ABOUT THIS TASK
Find "- [ ] (7) naći ostala dva dataseta" in the material below and restate exactly the line holding it together with every line that comes after.

*****

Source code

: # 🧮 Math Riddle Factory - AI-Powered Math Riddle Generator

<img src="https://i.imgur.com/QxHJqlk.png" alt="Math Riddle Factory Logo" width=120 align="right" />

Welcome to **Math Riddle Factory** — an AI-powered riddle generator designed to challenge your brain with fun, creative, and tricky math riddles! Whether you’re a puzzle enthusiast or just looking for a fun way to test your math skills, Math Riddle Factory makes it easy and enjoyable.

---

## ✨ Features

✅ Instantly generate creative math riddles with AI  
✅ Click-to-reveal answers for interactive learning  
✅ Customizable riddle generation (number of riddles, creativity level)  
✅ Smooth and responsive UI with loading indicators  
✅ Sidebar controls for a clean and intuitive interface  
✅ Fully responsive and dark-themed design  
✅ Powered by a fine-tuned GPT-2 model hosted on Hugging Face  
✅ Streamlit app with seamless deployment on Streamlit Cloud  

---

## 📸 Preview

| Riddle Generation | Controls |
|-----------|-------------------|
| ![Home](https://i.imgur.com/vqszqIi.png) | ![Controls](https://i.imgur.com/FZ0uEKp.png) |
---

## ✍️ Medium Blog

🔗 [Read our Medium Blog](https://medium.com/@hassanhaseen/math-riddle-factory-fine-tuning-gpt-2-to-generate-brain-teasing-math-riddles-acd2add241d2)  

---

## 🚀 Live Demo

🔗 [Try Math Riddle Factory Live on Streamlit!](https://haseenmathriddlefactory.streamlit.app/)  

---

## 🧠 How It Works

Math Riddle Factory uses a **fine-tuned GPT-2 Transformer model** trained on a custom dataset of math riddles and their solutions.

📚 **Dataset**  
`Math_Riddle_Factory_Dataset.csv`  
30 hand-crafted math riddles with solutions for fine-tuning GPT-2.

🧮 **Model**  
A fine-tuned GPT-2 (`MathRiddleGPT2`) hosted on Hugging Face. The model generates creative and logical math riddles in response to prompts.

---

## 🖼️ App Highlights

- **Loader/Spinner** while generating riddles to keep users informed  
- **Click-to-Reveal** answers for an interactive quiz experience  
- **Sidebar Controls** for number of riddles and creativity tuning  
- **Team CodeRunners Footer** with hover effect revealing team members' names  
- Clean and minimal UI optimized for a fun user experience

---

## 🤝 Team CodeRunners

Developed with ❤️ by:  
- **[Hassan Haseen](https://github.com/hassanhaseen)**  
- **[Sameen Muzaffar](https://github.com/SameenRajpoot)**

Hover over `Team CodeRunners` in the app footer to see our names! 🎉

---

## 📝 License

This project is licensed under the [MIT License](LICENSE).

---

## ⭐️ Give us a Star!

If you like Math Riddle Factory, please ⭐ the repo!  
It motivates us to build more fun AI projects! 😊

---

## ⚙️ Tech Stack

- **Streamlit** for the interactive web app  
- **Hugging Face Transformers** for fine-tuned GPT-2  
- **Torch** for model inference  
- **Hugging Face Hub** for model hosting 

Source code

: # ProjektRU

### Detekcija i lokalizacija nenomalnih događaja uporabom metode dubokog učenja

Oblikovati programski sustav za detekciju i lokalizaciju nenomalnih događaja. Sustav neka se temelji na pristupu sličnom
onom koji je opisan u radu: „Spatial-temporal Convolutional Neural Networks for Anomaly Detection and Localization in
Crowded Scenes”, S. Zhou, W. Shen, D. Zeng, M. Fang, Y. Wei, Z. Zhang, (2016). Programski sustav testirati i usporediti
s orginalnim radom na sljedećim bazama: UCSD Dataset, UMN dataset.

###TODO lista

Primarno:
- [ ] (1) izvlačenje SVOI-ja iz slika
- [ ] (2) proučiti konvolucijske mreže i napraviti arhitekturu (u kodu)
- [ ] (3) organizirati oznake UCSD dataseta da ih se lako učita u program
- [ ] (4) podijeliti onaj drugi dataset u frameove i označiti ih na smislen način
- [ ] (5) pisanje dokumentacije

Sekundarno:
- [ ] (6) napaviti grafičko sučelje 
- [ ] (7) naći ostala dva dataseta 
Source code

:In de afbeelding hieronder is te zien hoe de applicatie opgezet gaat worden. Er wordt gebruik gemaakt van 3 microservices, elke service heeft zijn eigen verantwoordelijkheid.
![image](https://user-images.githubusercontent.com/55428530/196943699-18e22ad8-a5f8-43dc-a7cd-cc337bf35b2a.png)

*****

OUTPUT
- [ ] (7) naći ostala dva dataseta 
Source code

:In de afbeelding hieronder is te zien hoe de applicatie opgezet gaat worden. Er wordt gebruik gemaakt van 3 microservices, elke service heeft zijn eigen verantwoordelijkheid.
![image](https://user-images.githubusercontent.com/55428530/196943699-18e22ad8-a5f8-43dc-a7cd-cc337bf35b2a.png)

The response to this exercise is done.